In the entries below, count the lines that hold the string "Designated" and state only that count.

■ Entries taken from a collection
=-=-=

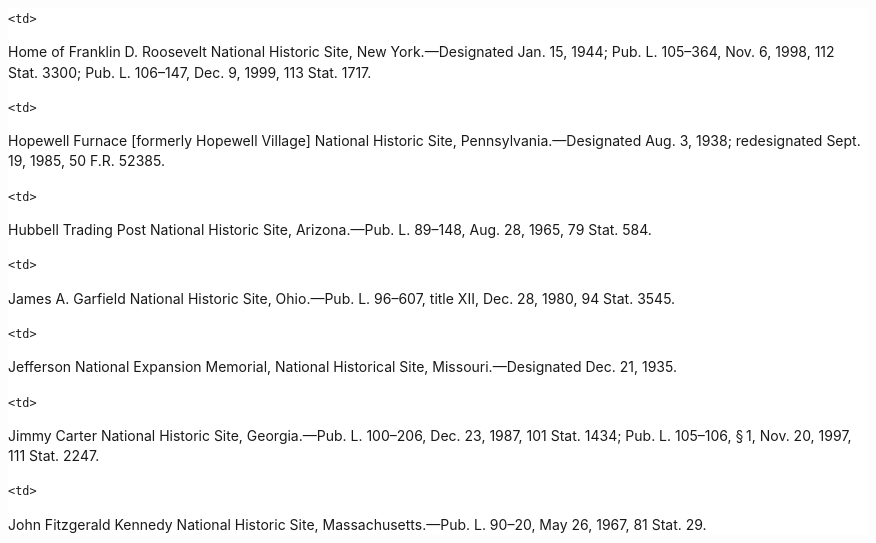   </tr>

  <tr>

    <td> 

Home of Franklin D. Roosevelt National Historic Site, New York.—Designated Jan. 15, 1944; Pub. L. 105–364, Nov. 6, 1998, 112 Stat. 3300; Pub. L. 106–147, Dec. 9, 1999, 113 Stat. 1717.  </td>

  </tr>

  <tr>

    <td> 

Hopewell Furnace [formerly Hopewell Village] National Historic Site, Pennsylvania.—Designated Aug. 3, 1938; redesignated Sept. 19, 1985, 50 F.R. 52385.  </td>

  </tr>

  <tr>

    <td> 

Hubbell Trading Post National Historic Site, Arizona.—Pub. L. 89–148, Aug. 28, 1965, 79 Stat. 584.  </td>

  </tr>

  <tr>

    <td> 

James A. Garfield National Historic Site, Ohio.—Pub. L. 96–607, title XII, Dec. 28, 1980, 94 Stat. 3545.  </td>

  </tr>

  <tr>

    <td> 

Jefferson National Expansion Memorial, National Historical Site, Missouri.—Designated Dec. 21, 1935.  </td>

  </tr>

  <tr>

    <td> 

Jimmy Carter National Historic Site, Georgia.—Pub. L. 100–206, Dec. 23, 1987, 101 Stat. 1434; Pub. L. 105–106, § 1, Nov. 20, 1997, 111 Stat. 2247.  </td>

  </tr>

  <tr>

    <td> 

John Fitzgerald Kennedy National Historic Site, Massachusetts.—Pub. L. 90–20, May 26, 1967, 81 Stat. 29.  </td>

  </tr>


[/us/pl/113/287/s3]: https://publicdocs.github.io/go/links?ns=uslm&ref=%2Fus%2Fpl%2F113%2F287%2Fs3
[/us/stat/128/3257]: https://publicdocs.github.io/go/links?ns=uslm&ref=%2Fus%2Fstat%2F128%2F3257
[/us/pl/113/291/s3052/a/2]: https://publicdocs.github.io/go/links?ns=uslm&ref=%2Fus%2Fpl%2F113%2F291%2Fs3052%2Fa%2F2
[/us/stat/128/3802]: https://publicdocs.github.io/go/links?ns=uslm&ref=%2Fus%2Fstat%2F128%2F3802
[/us/pl/106/577/s302]: https://publicdocs.github.io/go/links?ns=uslm&ref=%2Fus%2Fpl%2F106%2F577%2Fs302
[/us/stat/114/3072]: https://publicdocs.github.io/go/links?ns=uslm&ref=%2Fus%2Fstat%2F114%2F3072
[/us/pl/106/45]: https://publicdocs.github.io/go/links?ns=uslm&ref=%2Fus%2Fpl%2F106%2F45
[/us/stat/113/224]: https://publicdocs.github.io/go/links?ns=uslm&ref=%2Fus%2Fstat%2F113%2F224
[/us/pl/111/11/s7304]: https://publicdocs.github.io/go/links?ns=uslm&ref=%2Fus%2Fpl%2F111%2F11%2Fs7304
[/us/stat/123/1218]: https://publicdocs.github.io/go/links?ns=uslm&ref=%2Fus%2Fstat%2F123%2F1218
[/us/pl/105/312]: https://publicdocs.github.io/go/links?ns=uslm&ref=%2Fus%2Fpl%2F105%2F312
[/us/stat/112/2961]: https://publicdocs.github.io/go/links?ns=uslm&ref=%2Fus%2Fstat%2F112%2F2961
[/us/pl/107/308/s9]: https://publicdocs.github.io/go/links?ns=uslm&ref=%2Fus%2Fpl%2F107%2F308%2Fs9
[/us/stat/116/2448]: https://publicdocs.github.io/go/links?ns=uslm&ref=%2Fus%2Fstat%2F116%2F2448
[/us/pl/111/212/s3005]: https://publicdocs.github.io/go/links?ns=uslm&ref=%2Fus%2Fpl%2F111%2F212%2Fs3005
[/us/stat/124/2339]: https://publicdocs.github.io/go/links?ns=uslm&ref=%2Fus%2Fstat%2F124%2F2339
[/us/pl/112/74]: https://publicdocs.github.io/go/links?ns=uslm&ref=%2Fus%2Fpl%2F112%2F74
[/us/stat/125/991]: https://publicdocs.github.io/go/links?ns=uslm&ref=%2Fus%2Fstat%2F125%2F991
[/us/pl/113/76/s428]: https://publicdocs.github.io/go/links?ns=uslm&ref=%2Fus%2Fpl%2F113%2F76%2Fs428
[/us/stat/128/345]: https://publicdocs.github.io/go/links?ns=uslm&ref=%2Fus%2Fstat%2F128%2F345
[/us/pl/114/113/s422]: https://publicdocs.github.io/go/links?ns=uslm&ref=%2Fus%2Fpl%2F114%2F113%2Fs422
[/us/stat/129/2579]: https://publicdocs.github.io/go/links?ns=uslm&ref=%2Fus%2Fstat%2F129%2F2579
[/us/pl/105/277/s101/e]: https://publicdocs.github.io/go/links?ns=uslm&ref=%2Fus%2Fpl%2F105%2F277%2Fs101%2Fe
[/us/stat/112/2681-231]: https://publicdocs.github.io/go/links?ns=uslm&ref=%2Fus%2Fstat%2F112%2F2681-231
[/us/pl/104/333/s502]: https://publicdocs.github.io/go/links?ns=uslm&ref=%2Fus%2Fpl%2F104%2F333%2Fs502
[/us/stat/110/4154]: https://publicdocs.github.io/go/links?ns=uslm&ref=%2Fus%2Fstat%2F110%2F4154
[/us/pl/106/176/s107]: https://publicdocs.github.io/go/links?ns=uslm&ref=%2Fus%2Fpl%2F106%2F176%2Fs107
[/us/stat/114/26]: https://publicdocs.github.io/go/links?ns=uslm&ref=%2Fus%2Fstat%2F114%2F26
[/us/pl/107/342/s1]: https://publicdocs.github.io/go/links?ns=uslm&ref=%2Fus%2Fpl%2F107%2F342%2Fs1
[/us/stat/116/2891]: https://publicdocs.github.io/go/links?ns=uslm&ref=%2Fus%2Fstat%2F116%2F2891
[/us/pl/104/333/s510]: https://publicdocs.github.io/go/links?ns=uslm&ref=%2Fus%2Fpl%2F104%2F333%2Fs510
[/us/stat/110/4158]: https://publicdocs.github.io/go/links?ns=uslm&ref=%2Fus%2Fstat%2F110%2F4158
[/us/pl/106/176/s110]: https://publicdocs.github.io/go/links?ns=uslm&ref=%2Fus%2Fpl%2F106%2F176%2Fs110
[/us/stat/114/26]: https://publicdocs.github.io/go/links?ns=uslm&ref=%2Fus%2Fstat%2F114%2F26
[/us/pl/104/333/s513]: https://publicdocs.github.io/go/links?ns=uslm&ref=%2Fus%2Fpl%2F104%2F333%2Fs513
[/us/stat/110/4165]: https://publicdocs.github.io/go/links?ns=uslm&ref=%2Fus%2Fstat%2F110%2F4165
[/us/pl/106/176/s113]: https://publicdocs.github.io/go/links?ns=uslm&ref=%2Fus%2Fpl%2F106%2F176%2Fs113
[/us/stat/114/27]: https://publicdocs.github.io/go/links?ns=uslm&ref=%2Fus%2Fstat%2F114%2F27
[/us/pl/101/543]: https://publicdocs.github.io/go/links?ns=uslm&ref=%2Fus%2Fpl%2F101%2F543
[/us/stat/104/2389]: https://publicdocs.github.io/go/links?ns=uslm&ref=%2Fus%2Fstat%2F104%2F2389
[/us/pl/100/698/s1]: https://publicdocs.github.io/go/links?ns=uslm&ref=%2Fus%2Fpl%2F100%2F698%2Fs1
[/us/stat/102/4618]: https://publicdocs.github.io/go/links?ns=uslm&ref=%2Fus%2Fstat%2F102%2F4618
[/us/pl/104/333/s814/d/1/L]: https://publicdocs.github.io/go/links?ns=uslm&ref=%2Fus%2Fpl%2F104%2F333%2Fs814%2Fd%2F1%2FL
[/us/stat/110/4196]: https://publicdocs.github.io/go/links?ns=uslm&ref=%2Fus%2Fstat%2F110%2F4196
[/us/pl/106/291/s148]: https://publicdocs.github.io/go/links?ns=uslm&ref=%2Fus%2Fpl%2F106%2F291%2Fs148
[/us/stat/114/956]: https://publicdocs.github.io/go/links?ns=uslm&ref=%2Fus%2Fstat%2F114%2F956
[/us/pl/97/184]: https://publicdocs.github.io/go/links?ns=uslm&ref=%2Fus%2Fpl%2F97%2F184
[/us/stat/96/99]: https://publicdocs.github.io/go/links?ns=uslm&ref=%2Fus%2Fstat%2F96%2F99
[/us/act/1935-08-21/s2/e]: https://publicdocs.github.io/go/links?ns=uslm&ref=%2Fus%2Fact%2F1935-08-21%2Fs2%2Fe
[/us/stat/49/666]: https://publicdocs.github.io/go/links?ns=uslm&ref=%2Fus%2Fstat%2F49%2F666
[/us/usc/t54/s320301/f]: https://publicdocs.github.io/go/links?ns=uslm&ref=%2Fus%2Fusc%2Ft54%2Fs320301%2Ff
[/us/pl/95/625/s504]: https://publicdocs.github.io/go/links?ns=uslm&ref=%2Fus%2Fpl%2F95%2F625%2Fs504
[/us/stat/92/3498]: https://publicdocs.github.io/go/links?ns=uslm&ref=%2Fus%2Fstat%2F92%2F3498
[/us/usc/t16/s1]: https://publicdocs.github.io/go/links?ns=uslm&ref=%2Fus%2Fusc%2Ft16%2Fs1
[/us/usc/t18/s1865/a]: https://publicdocs.github.io/go/links?ns=uslm&ref=%2Fus%2Fusc%2Ft18%2Fs1865%2Fa
[/us/usc/t54/s100101/a]: https://publicdocs.github.io/go/links?ns=uslm&ref=%2Fus%2Fusc%2Ft54%2Fs100101%2Fa
[/us/usc/t18/s1866/a]: https://publicdocs.github.io/go/links?ns=uslm&ref=%2Fus%2Fusc%2Ft18%2Fs1866%2Fa
[/us/usc/t54/s102303]: https://publicdocs.github.io/go/links?ns=uslm&ref=%2Fus%2Fusc%2Ft54%2Fs102303
[/us/pl/95/625/s508]: https://publicdocs.github.io/go/links?ns=uslm&ref=%2Fus%2Fpl%2F95%2F625%2Fs508
[/us/stat/92/3507]: https://publicdocs.github.io/go/links?ns=uslm&ref=%2Fus%2Fstat%2F92%2F3507
[/us/pl/96/87/s401/k]: https://publicdocs.github.io/go/links?ns=uslm&ref=%2Fus%2Fpl%2F96%2F87%2Fs401%2Fk
[/us/stat/93/666]: https://publicdocs.github.io/go/links?ns=uslm&ref=%2Fus%2Fstat%2F93%2F666
[/us/act/1850-09-27/ch76]: https://publicdocs.github.io/go/links?ns=uslm&ref=%2Fus%2Fact%2F1850-09-27%2Fch76
[/us/stat/9/496]: https://publicdocs.github.io/go/links?ns=uslm&ref=%2Fus%2Fstat%2F9%2F496
[/us/act/1853-02-14/ch69]: https://publicdocs.github.io/go/links?ns=uslm&ref=%2Fus%2Fact%2F1853-02-14%2Fch69
[/us/stat/10/158]: https://publicdocs.github.io/go/links?ns=uslm&ref=%2Fus%2Fstat%2F10%2F158
[/us/act/1854-07-17/ch84]: https://publicdocs.github.io/go/links?ns=uslm&ref=%2Fus%2Fact%2F1854-07-17%2Fch84
[/us/stat/10/305]: https://publicdocs.github.io/go/links?ns=uslm&ref=%2Fus%2Fstat%2F10%2F305
[/us/stat/39/535]: https://publicdocs.github.io/go/links?ns=uslm&ref=%2Fus%2Fstat%2F39%2F535
[/us/usc/t18/s1865/a]: https://publicdocs.github.io/go/links?ns=uslm&ref=%2Fus%2Fusc%2Ft18%2Fs1865%2Fa
[/us/usc/t54/s100101/a]: https://publicdocs.github.io/go/links?ns=uslm&ref=%2Fus%2Fusc%2Ft54%2Fs100101%2Fa
[/us/stat/67/29]: https://publicdocs.github.io/go/links?ns=uslm&ref=%2Fus%2Fstat%2F67%2F29
[/us/usc/t43/s1301]: https://publicdocs.github.io/go/links?ns=uslm&ref=%2Fus%2Fusc%2Ft43%2Fs1301
[/us/stat/67/462]: https://publicdocs.github.io/go/links?ns=uslm&ref=%2Fus%2Fstat%2F67%2F462
[/us/usc/t43/s1331]: https://publicdocs.github.io/go/links?ns=uslm&ref=%2Fus%2Fusc%2Ft43%2Fs1331
[/us/usc/t43/s1341]: https://publicdocs.github.io/go/links?ns=uslm&ref=%2Fus%2Fusc%2Ft43%2Fs1341
[/us/usc/t43/s1334]: https://publicdocs.github.io/go/links?ns=uslm&ref=%2Fus%2Fusc%2Ft43%2Fs1334
[/us/usc/t43/s1341]: https://publicdocs.github.io/go/links?ns=uslm&ref=%2Fus%2Fusc%2Ft43%2Fs1341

=-=-=

■ Solution
3